• [DIRECTIONS]
Wherever the string "lets" appears in the records, return the line that holds it.

= = = = =

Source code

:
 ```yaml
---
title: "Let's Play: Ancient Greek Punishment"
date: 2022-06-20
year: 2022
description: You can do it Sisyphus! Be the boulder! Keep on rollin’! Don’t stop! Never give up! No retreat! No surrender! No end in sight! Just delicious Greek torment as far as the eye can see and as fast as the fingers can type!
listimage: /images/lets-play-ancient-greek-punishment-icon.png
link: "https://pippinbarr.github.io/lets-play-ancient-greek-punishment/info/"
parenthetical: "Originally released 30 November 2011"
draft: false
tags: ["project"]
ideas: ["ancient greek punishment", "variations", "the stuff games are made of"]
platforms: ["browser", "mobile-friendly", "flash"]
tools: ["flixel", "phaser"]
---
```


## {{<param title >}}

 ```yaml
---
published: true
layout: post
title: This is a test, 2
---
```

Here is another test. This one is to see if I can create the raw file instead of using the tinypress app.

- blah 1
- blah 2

= = = = =

• [SOLUTION FOR THIS PROBLEM]
listimage: /images/lets-play-ancient-greek-punishment-icon.png
link: "https://pippinbarr.github.io/lets-play-ancient-greek-punishment/info/"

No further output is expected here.